The education of Gore Vidal

I am not exactly certain just why I have so enjoyed the writings of Gore Vidal over the years.  But what I do know, and a PBS special from 2002 that recently resurfaced has made so abundantly clear, is that my life and Vidal's were about as different as is humanly possible.  I watched it last night.

Examples abound.  Vidal was born to the USA's ruling class.  He was the pet grandchild of a blind Senator and so found himself reading the documents of government to him on the Senate floor.  He probably knew more about the inner workings of government by 10 than I would know in a lifetime.

Then there was the matter of Vidal being so absurdly handsome that he was probably the best looking person in the room for most of his life.  Beautiful people get away with a LOT and so comments that would have destroyed the careers of lesser folks were tolerated and even loved when written by Gore.  We can be reasonably certain that Vidal would never have been a regular on Johnny Carson if he had been an ugly man.

In the end, his great intellectual contribution to life in USA was that he understood how its Leisure Classes operated.  From the founding fathers to the wretched empire builders who hatched the invasion of Iraq, Gore wrote about them as amusingly absurd.  He had a home in Italy for much of his life where he would compare the American Empire's depravities with those of Rome's.  And so his life's work could be summed up by his strange insistence on telling the truth about some of the greatest liars and hypocrites to have ever walked the earth.  No small contribution, that.

But the USA of the builders completely escaped his notice.  He did not write about Whitney or Edison or Ford.  His father was a senior aviation bureaucrat for FDR but young Gore never became the least interested in how aerospace became one of the dominant industries in the land.  And so now, when the great existential threats to the nation and the world such as climate change are those only the builders can truly understand, his stunning insights can be reduced to yet another observation that the Leisure Classes really are as useless as they aspire to be.
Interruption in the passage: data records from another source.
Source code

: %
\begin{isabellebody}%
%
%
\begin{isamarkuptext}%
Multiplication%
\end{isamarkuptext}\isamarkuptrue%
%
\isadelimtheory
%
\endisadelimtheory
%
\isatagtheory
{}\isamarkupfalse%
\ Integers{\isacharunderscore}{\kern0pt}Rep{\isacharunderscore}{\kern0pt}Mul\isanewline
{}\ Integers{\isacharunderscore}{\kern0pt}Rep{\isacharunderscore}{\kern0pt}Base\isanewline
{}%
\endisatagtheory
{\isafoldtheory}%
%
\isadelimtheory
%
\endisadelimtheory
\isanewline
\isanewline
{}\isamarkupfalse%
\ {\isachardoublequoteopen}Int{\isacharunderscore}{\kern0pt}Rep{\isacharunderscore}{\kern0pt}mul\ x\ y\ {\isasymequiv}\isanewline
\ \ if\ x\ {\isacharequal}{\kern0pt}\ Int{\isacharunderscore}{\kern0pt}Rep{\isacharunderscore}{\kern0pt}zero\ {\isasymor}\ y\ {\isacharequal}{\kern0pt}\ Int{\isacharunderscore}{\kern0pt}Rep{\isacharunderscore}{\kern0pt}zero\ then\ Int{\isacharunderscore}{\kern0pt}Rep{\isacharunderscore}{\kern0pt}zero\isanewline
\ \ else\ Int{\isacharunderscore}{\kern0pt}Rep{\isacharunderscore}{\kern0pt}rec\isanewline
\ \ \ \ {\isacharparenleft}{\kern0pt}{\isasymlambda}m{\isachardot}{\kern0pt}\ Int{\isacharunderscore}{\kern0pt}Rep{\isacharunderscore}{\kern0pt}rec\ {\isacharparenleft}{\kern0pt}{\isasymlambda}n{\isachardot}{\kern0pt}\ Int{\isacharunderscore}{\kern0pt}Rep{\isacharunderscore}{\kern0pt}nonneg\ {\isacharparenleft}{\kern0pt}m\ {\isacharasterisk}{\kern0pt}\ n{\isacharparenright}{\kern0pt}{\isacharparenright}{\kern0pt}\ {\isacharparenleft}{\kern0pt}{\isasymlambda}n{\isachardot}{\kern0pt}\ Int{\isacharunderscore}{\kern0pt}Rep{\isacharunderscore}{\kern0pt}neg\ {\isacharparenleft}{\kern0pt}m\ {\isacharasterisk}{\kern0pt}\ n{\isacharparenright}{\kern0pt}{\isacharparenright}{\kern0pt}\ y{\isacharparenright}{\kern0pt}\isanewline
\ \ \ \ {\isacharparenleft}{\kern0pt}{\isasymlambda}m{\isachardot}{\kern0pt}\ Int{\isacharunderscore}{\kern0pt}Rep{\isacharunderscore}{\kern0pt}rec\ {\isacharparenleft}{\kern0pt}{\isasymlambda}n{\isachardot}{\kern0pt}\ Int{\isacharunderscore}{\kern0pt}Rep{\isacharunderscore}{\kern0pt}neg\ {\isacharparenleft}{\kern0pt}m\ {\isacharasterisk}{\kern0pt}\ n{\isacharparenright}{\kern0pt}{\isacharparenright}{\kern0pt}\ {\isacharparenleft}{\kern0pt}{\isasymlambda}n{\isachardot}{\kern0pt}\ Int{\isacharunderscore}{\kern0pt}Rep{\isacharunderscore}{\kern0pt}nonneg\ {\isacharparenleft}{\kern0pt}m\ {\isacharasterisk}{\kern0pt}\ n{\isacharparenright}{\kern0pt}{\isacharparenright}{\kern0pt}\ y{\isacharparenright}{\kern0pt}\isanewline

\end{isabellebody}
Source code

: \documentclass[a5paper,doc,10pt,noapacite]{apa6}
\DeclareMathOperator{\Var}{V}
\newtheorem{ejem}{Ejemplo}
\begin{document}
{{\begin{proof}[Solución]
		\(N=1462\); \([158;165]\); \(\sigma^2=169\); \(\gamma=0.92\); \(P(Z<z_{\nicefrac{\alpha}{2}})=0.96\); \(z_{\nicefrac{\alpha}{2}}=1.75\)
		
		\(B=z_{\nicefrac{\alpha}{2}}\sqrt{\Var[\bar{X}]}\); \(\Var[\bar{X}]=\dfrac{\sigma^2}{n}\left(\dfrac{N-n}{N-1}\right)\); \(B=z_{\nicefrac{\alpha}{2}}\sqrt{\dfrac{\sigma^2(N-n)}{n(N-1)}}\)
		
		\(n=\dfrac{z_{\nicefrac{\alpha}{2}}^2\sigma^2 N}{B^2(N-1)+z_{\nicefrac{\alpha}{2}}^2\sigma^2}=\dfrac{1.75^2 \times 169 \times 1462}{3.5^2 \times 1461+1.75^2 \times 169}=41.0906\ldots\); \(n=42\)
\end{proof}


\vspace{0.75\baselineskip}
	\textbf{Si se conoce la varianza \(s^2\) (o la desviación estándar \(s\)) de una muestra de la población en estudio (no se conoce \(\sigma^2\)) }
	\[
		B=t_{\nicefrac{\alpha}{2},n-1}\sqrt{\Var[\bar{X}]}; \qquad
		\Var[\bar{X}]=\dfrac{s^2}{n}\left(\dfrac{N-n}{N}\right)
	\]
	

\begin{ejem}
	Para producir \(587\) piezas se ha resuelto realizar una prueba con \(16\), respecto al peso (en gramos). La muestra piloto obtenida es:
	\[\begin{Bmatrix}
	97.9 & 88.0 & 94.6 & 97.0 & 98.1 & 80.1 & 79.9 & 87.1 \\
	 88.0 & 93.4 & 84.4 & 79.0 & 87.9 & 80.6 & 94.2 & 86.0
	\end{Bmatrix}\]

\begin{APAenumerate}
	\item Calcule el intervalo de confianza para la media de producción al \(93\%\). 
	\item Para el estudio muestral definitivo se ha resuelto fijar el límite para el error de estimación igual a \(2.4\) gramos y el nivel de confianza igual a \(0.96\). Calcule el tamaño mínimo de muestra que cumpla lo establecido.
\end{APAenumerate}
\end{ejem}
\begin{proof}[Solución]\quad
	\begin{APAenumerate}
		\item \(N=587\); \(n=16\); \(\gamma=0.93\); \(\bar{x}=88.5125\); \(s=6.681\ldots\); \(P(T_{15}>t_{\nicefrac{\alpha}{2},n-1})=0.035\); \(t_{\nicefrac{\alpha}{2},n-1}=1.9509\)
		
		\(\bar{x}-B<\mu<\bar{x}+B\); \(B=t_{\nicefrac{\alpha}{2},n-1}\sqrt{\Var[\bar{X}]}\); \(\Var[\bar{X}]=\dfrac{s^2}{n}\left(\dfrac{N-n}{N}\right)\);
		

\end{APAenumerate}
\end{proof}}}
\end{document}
As someone who has grown to detest the Leisure Classes over the years, I guess I loved reading Vidal because he provided me with so much ammunition in my understanding of just how those folks preserve their archaic traits.  And how impervious they are to the influences of science and rational thought.  We know the Enlightenment happened.  We also know that it was wasted on the current crop of scientifically illiterate politicians who can watch their country burn to a crisp and still deny climate change.  When Vidal unfavorably compared our current manifestations of the Leisure Classes to the emperors like Caligula, he gave us insights that were actually quite impossible to ignore.  Because while it is possible to dismiss the Leisure Classes as just more useless protoplasm, Vidal gave us chapter and verse for why this is probably a good idea.